TransACT network

Kim Holburn kim.holburn at anu.edu.au
Fri Sep 28 09:00:27 EST 2001


One of the techs told me it would be in the reserved ip space 
10.x.x.x so I tried firing of a few (thousand;-) pings but got no 
response.  If anyone wants to try grabbing a 10.x.x.x ip number 
sometime and see if we can exchange ICMP packets;-)

At 7:14 AM +1000 28/9/2001, <andrew at bishop.dropbear.id.au> wrote:
>On Fri, 28 Sep 2001 jeremy at itassist.net.au wrote:
>
>>  Woo hoo.  Just got hooked up today.  Now for the big question... what do
>>  I do with it?
>
>Ummm... Watch the non-stop infomercials on channel 5?

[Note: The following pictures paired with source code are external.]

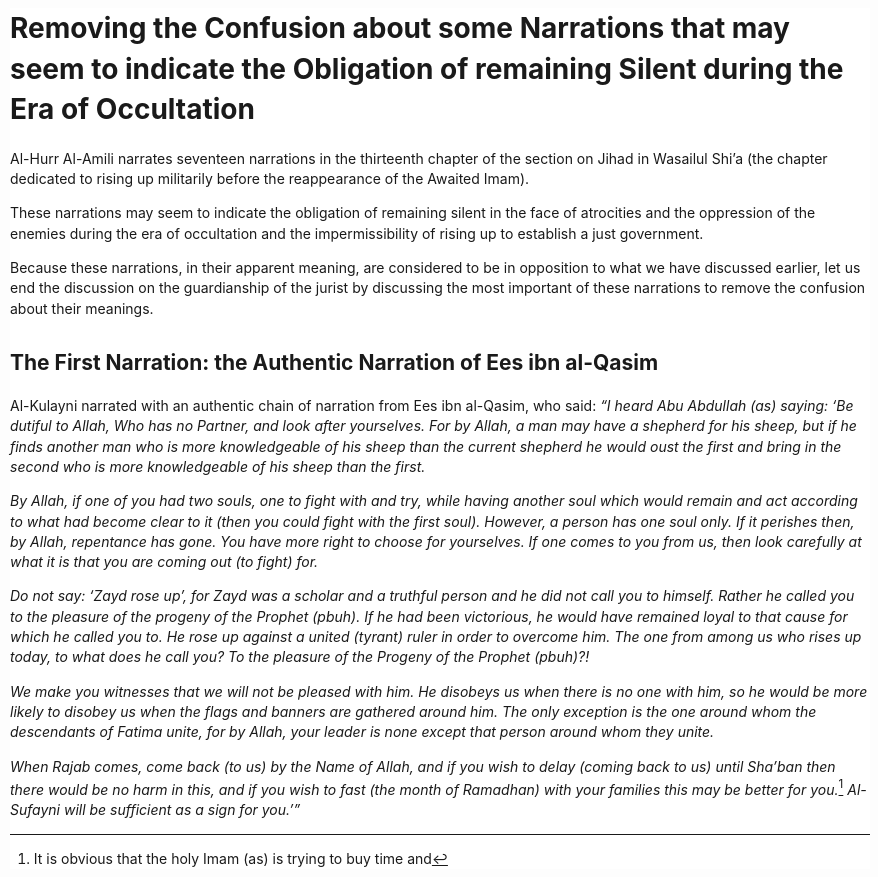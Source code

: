 Removing the Confusion about some Narrations that may seem to indicate the Obligation of remaining Silent during the Era of Occultation
=======================================================================================================================================

Al-Hurr Al-Amili narrates seventeen narrations in the thirteenth chapter
of the section on Jihad in Wasailul Shi’a (the chapter dedicated to
rising up militarily before the reappearance of the Awaited Imam).

These narrations may seem to indicate the obligation of remaining silent
in the face of atrocities and the oppression of the enemies during the
era of occultation and the impermissibility of rising up to establish a
just government.

Because these narrations, in their apparent meaning, are considered to
be in opposition to what we have discussed earlier, let us end the
discussion on the guardianship of the jurist by discussing the most
important of these narrations to remove the confusion about their
meanings.

The First Narration: the Authentic Narration of Ees ibn al-Qasim
----------------------------------------------------------------

Al-Kulayni narrated with an authentic chain of narration from Ees ibn
al-Qasim, who said: *“I heard Abu Abdullah (as) saying: ‘Be dutiful to
Allah, Who has no Partner, and look after* *yourselves. For by Allah, a
man may have a shepherd for his sheep, but if he finds another man who
is more knowledgeable of his sheep than the current shepherd he would
oust the first and bring in the second who is more knowledgeable of his
sheep than the first.*

*By Allah, if one of you had two souls, one to fight with and try, while
having another soul which would remain and act according to what had
become clear to it (then you could fight with the first soul). However,
a person has one soul only. If it perishes then, by Allah, repentance
has gone. You have more right to choose for yourselves. If one comes to
you from us, then look carefully at what it is that you are coming out
(to fight) for.*

*Do not say: ‘Zayd rose up’, for Zayd was a scholar and a truthful
person and he did not call you to himself. Rather he called you to the
pleasure of the progeny of the Prophet (pbuh). If he had been
victorious, he would have remained loyal to that cause for which he
called you to. He rose up against a united (tyrant)* *ruler in order to
overcome him. The one from among us who rises up today, to what does he
call you? To the pleasure of the Progeny of the Prophet (pbuh)?!*

*We make you witnesses that we will not be pleased with him. He disobeys
us when there is no one with him, so he would be more likely to disobey
us when the flags and banners are gathered around him. The only
exception is the one around whom the descendants of Fatima unite, for by
Allah, your leader is none except that person around whom they unite.*

*When Rajab comes, come back (to us) by the Name of Allah, and if you
wish to delay (coming back to us) until Sha’ban then there would be no
harm in this, and if you wish to fast (the month of* *Ramadhan) with
your families this may be better for you.*[^1] *Al-Sufayni will be
sufficient as a sign for you.’”*


[^1]: It is obvious that the holy Imam (as) is trying to buy time and
[^2]: al-Kafi, 5:23
[^3]: Biharul Anwar, 41: 298
[^4]: In the fourth chapter, at the end of the fourth narration, we have
[^5]: The black army were the followers of Abu Muslim al-Khurasani. They
[^6]: al-Kafi, 8:29
[^7]: al-Kafi, 8:296
[^8]: Refer to ayah 4:75
[^9]: Refer to ayah 22:40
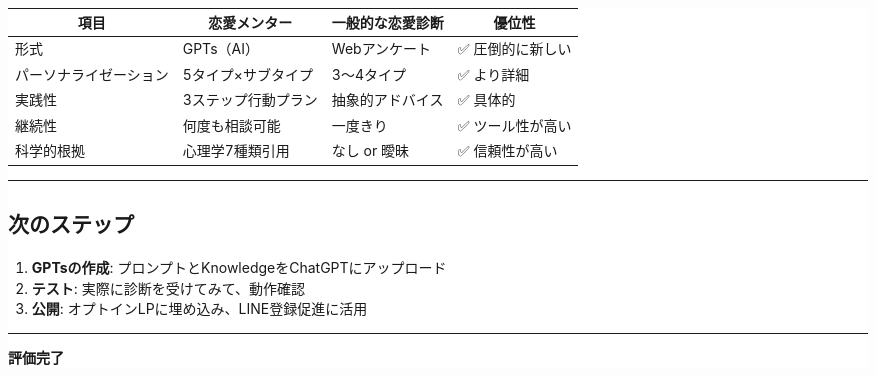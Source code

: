 | 項目 | 恋愛メンター | 一般的な恋愛診断 | 優位性 |
|------|-------------|-----------------|--------|
| 形式 | GPTs（AI） | Webアンケート | ✅ 圧倒的に新しい |
| パーソナライゼーション | 5タイプ×サブタイプ | 3〜4タイプ | ✅ より詳細 |
| 実践性 | 3ステップ行動プラン | 抽象的アドバイス | ✅ 具体的 |
| 継続性 | 何度も相談可能 | 一度きり | ✅ ツール性が高い |
| 科学的根拠 | 心理学7種類引用 | なし or 曖昧 | ✅ 信頼性が高い |

---

## 次のステップ

1. **GPTsの作成**: プロンプトとKnowledgeをChatGPTにアップロード
2. **テスト**: 実際に診断を受けてみて、動作確認
3. **公開**: オプトインLPに埋め込み、LINE登録促進に活用

---

**評価完了**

He also told me they were going to use macrovision to stop anyone 
recording video.  Good move:-(

>
>>  I haven't got an account with an ISP yet because I had been told that I
>>  could communicate with other people on the Transact network but I can't
>>  find any doco.  Could someone point me the right way?
>
>I got hooked up 4 months ago now, and I've been asking them about that
>ever since.  Last I heard, the internal network feature is still "coming
>real soon now".
>
>While on the topic of transact isps, let me just add that I signed up with
>netspeed, but only because they were the only isp available when I
>connected.  Stay away from them.  They suck.  I'll save the lengthy
>description of how they suck for another day.  Back on topic now...
>
>You know they use PPPoE, right?  When I signed up, they gave me a cd with
>a windows PPPoE client on it (which I never installed), and a letter
>telling me that if I ran MacOS, or "any other non-windows OS", I should
>contact them for the appropriate version of the software.  Well, I did
>that, just to see what they gave me, (and installed roaring penguin
>while waiting for a reasponse), and got an email back from Someone
>With A Clue pointing me to roaringpenguin.org.  Useless information for
>me, but it's always nice to hear that a company you're dealing with has
>Someone With A Clue on their staff.  Anyway, without a PPPoE client, all
>you can do is plug a serial cable into that settop box they gave you and
>watch its boot messages scroll past every time you pull the plug and plug
>it back in (9600, 8N1, and if you can find a working username/password to
>log into it, let me know :-)
>
>There have been several talks given by the transact people (one of them at
>clug even), and I've managed to miss every single one.  However, leaving a
>tcpdump running on the relevent interface has convinced me that I'm on a
>switched network (I never see traffic headed for anyone else), and the
>only thing I can talk to directly is one bloody big router (when I send
>out PADI packets (PPPoE discovery packets - the first "who is out there
>that's willing to talk to me" step in establishing a PPPoE connection), I
>only get one response (despite the fact that there's supposed to be more
>than one ISP on transact now), and I never see any incoming PADIs).
>
>So, apparently all you can do is talk PPPoE to the router - and it works
>out who to forward your connection to depending on how you authenticate
>yourself (the "username" I supply during PAP authentication includes the
>name of my isp).
>
>I've made a point of asking about the alleged internal network transact
>offers every time I've spoken to them about anything (which has been at
>least once a month, as they have yet to send me a bill for the right
>amount... but they still manage to take only the right amount of money
>from my account each month, so it could be worse...).  I'm told every time
>that "we're still working on implementing that".
>
>The little else I've gleaned from the occasional time I've got through to
>someone who actually knows something about the system there amounts to:
>when it's implemented, it will work just like another isp - you disconnect
>form your real isp, connect to it, supply a different PAP
>username/password, and you're put on a network with everyone else
>connected to that "isp" (and maybe you'll also be able to access other
>servers that are connect to transact's backbone (e.g. anu), if they can
>work out how to do that).  Of course, all those instructions are assuming
>you're running windows - all transact's customers are, right?  With a bit
>of luck, us linux users will be able to connect to both simultaneously
>(see the -U option to pppoe).
>
>So... did they tell you that there was an internal network you could
>connect to now?  Hassle them over it, and I'll join you in hassling them.
>I've been letting it slide just because nobody else I know is on transact
>yet, so there's nobody I'd need to talk to.
>
>Andrew


-- 
--
Kim Holburn  Network Consultant  P/F: +61 2 61258620 M: +61 0417820641
Email: kim.holburn at anu.edu.au - PGP Public Key on request

Life is complex - It has real and imaginary parts.